En effet, quelle est la nature du Troisième souffle (2006) ? Un tronc d’arbre accueille sur son écorce grise et chamarrée une excroissance de trois cœurs sanguinolents, certes d’animaux, mais qui évoquent littéralement des cœurs humains. L’image tirée en cibachrome favorise une accentuation secrètement métallique des contrastes et des noirs, rendant l’image presque monochrome d’où, seulement, le carmin sanguin émerge violemment. L’image est tout simplement inattendue, incroyable et magnifique. Paradoxalement, elle parvient à nous attirer par sa beauté. L’effet clin d’œil devient un trompe-l’œil à la fois visuel et référentiel qui nous bascule insidieusement dans un fantasme rétinien. L’image dépasse son motif et acquiert une aura « atrocement belle », propre à réveiller nuitamment notre subconscient.
Avec cette œuvre, l’artiste quitte les rives de l’univers de son ami Edouard Glissant pour rejoindre l’esthétique des Chants de Maldoror. Le troisième souffle semble incarner le « mal » et la « dolor » ou le « mal d’aurore » du comte de Lautréamont, alias Isidore Ducasse, poète uruguayen et sublime étranger qui convoqua, sous l’hospice de la langue française et de ses poètes mythiques, l’âpreté du verbe pour célébrer la beauté et le désir surgissant de la noirceur.

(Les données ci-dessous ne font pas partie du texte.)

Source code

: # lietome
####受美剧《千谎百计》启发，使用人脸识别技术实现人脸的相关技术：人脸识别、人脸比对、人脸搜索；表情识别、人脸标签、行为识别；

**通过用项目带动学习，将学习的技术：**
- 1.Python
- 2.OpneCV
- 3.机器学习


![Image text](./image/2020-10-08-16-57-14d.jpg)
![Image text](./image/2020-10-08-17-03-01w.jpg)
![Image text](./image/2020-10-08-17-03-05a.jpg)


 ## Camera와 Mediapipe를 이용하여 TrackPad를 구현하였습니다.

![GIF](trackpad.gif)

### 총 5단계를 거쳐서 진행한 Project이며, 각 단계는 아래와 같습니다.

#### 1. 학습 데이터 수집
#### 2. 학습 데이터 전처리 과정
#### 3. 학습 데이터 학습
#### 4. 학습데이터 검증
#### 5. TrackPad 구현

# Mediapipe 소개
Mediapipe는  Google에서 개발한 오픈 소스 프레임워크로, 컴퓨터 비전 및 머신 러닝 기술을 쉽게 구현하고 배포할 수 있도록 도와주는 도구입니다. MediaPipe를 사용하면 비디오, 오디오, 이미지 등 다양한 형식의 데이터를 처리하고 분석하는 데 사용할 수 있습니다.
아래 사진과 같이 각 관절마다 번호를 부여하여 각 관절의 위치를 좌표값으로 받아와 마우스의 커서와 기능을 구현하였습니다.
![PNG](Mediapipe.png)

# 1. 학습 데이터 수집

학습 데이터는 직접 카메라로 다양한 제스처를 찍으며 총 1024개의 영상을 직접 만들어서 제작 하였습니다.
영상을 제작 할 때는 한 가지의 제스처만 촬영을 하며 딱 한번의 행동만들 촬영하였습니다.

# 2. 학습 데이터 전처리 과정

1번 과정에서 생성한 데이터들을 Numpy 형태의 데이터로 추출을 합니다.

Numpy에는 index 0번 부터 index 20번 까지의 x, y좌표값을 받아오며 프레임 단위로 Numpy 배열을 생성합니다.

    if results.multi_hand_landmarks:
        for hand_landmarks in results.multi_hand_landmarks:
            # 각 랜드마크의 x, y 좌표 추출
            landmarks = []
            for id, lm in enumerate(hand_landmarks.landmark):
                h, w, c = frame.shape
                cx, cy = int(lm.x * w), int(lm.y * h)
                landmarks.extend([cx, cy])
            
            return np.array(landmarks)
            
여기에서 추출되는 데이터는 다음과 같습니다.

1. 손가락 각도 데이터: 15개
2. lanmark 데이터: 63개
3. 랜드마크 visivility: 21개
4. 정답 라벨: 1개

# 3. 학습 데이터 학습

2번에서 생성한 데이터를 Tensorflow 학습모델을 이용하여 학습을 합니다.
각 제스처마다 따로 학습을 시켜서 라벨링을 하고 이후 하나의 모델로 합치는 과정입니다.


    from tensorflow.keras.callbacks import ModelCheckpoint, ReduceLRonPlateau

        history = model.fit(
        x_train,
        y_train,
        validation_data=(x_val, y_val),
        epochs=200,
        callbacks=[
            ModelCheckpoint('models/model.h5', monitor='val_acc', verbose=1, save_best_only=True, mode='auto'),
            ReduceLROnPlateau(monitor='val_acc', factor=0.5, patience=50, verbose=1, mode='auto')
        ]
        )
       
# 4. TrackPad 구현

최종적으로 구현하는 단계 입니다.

On retrouve chez Thierry Fontaine cette même délectation pour un érotisme noir. Dans le même ordre d’idée, quelle est la portée du dispositif baroque qui associe les deux images, Trésor et le troisième souffle sur un fond d’écume sanguine issu de l’image Terre, Ici la couleur est évidente (2006) utilisée pour l’occasion comme un papier peint ? Cet ensemble forme un choc visuel qui surenrichit la notion de beauté et porte révérence aux grands baroques dont le carmin fut la couleur de prédilection comme le bleu lapiaz (marine chez Fontaine). C’est un dispositif visuel que l’artiste utilise souvent dans ses installations car, s’il livre ses images dans des formats monumentaux, il apprécie aussi d’envahir directement l’espace architectural pour provoquer une bascule de la perception. Par l’usage mural de cette somptueuse flaque de sang qui noie le regard dans sa couleur et sa matière, la tentative de subversion esthétique est évidente – notamment en regard d’une scène contemporaine qui a tendance à ignorer le Baroque, ou qui ne l’accepte que de façon anecdotique. Elle devient synonyme « d’extase visuelle » dans cette scénographie qui renoue avec l’esthétisme du beau en flirtant, pourquoi pas, avec une fascinante sensualité morbide et révoltée qui soulève les images. Taxer Thierry Fontaine de maniérisme serait occulter la suggestion de réalité portée par le photographique, la puissance visuelle, et l’indicible élégance contenue dans son propos engagé.